Task objective :: Repeat exactly the lines from the first line of the records through the line containing "[CWnd](../../mfc/reference/cwnd-class.md)", and nothing more.

Top of Supplied records

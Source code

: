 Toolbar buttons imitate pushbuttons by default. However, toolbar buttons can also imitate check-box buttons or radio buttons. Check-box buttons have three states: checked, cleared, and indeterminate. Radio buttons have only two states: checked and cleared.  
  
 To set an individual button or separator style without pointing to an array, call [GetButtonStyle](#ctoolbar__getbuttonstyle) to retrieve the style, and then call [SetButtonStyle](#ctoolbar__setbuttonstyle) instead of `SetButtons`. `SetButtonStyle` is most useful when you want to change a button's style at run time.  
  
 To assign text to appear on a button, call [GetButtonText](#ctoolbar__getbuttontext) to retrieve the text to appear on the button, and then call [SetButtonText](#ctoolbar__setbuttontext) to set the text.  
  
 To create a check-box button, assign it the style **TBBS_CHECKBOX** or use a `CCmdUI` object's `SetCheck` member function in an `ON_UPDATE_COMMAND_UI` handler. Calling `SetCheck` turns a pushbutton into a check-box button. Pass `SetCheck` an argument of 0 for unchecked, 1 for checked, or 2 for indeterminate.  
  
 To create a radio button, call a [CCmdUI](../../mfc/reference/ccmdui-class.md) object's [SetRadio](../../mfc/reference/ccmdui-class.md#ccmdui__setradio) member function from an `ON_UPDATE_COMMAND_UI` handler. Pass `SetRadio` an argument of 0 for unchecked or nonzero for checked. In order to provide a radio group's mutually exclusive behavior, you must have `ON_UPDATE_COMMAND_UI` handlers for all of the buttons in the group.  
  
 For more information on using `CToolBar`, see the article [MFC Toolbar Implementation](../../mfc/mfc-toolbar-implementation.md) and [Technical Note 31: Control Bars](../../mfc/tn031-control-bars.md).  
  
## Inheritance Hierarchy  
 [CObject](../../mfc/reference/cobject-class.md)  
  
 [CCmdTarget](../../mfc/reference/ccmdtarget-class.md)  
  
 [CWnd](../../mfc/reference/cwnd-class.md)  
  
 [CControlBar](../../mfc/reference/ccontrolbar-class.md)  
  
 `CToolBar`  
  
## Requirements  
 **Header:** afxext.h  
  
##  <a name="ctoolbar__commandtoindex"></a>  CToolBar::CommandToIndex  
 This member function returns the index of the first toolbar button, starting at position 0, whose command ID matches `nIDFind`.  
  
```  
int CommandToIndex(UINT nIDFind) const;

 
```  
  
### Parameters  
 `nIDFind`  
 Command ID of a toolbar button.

Bottom of Supplied records

Response area ::
Source code

: Toolbar buttons imitate pushbuttons by default. However, toolbar buttons can also imitate check-box buttons or radio buttons. Check-box buttons have three states: checked, cleared, and indeterminate. Radio buttons have only two states: checked and cleared.  
  
 To set an individual button or separator style without pointing to an array, call [GetButtonStyle](#ctoolbar__getbuttonstyle) to retrieve the style, and then call [SetButtonStyle](#ctoolbar__setbuttonstyle) instead of `SetButtons`. `SetButtonStyle` is most useful when you want to change a button's style at run time.  
  
 To assign text to appear on a button, call [GetButtonText](#ctoolbar__getbuttontext) to retrieve the text to appear on the button, and then call [SetButtonText](#ctoolbar__setbuttontext) to set the text.  
  
 To create a check-box button, assign it the style **TBBS_CHECKBOX** or use a `CCmdUI` object's `SetCheck` member function in an `ON_UPDATE_COMMAND_UI` handler. Calling `SetCheck` turns a pushbutton into a check-box button. Pass `SetCheck` an argument of 0 for unchecked, 1 for checked, or 2 for indeterminate.  
  
 To create a radio button, call a [CCmdUI](../../mfc/reference/ccmdui-class.md) object's [SetRadio](../../mfc/reference/ccmdui-class.md#ccmdui__setradio) member function from an `ON_UPDATE_COMMAND_UI` handler. Pass `SetRadio` an argument of 0 for unchecked or nonzero for checked. In order to provide a radio group's mutually exclusive behavior, you must have `ON_UPDATE_COMMAND_UI` handlers for all of the buttons in the group.  
  
 For more information on using `CToolBar`, see the article [MFC Toolbar Implementation](../../mfc/mfc-toolbar-implementation.md) and [Technical Note 31: Control Bars](../../mfc/tn031-control-bars.md).  
  
## Inheritance Hierarchy  
 [CObject](../../mfc/reference/cobject-class.md)  
  
 [CCmdTarget](../../mfc/reference/ccmdtarget-class.md)  
  
 [CWnd](../../mfc/reference/cwnd-class.md)  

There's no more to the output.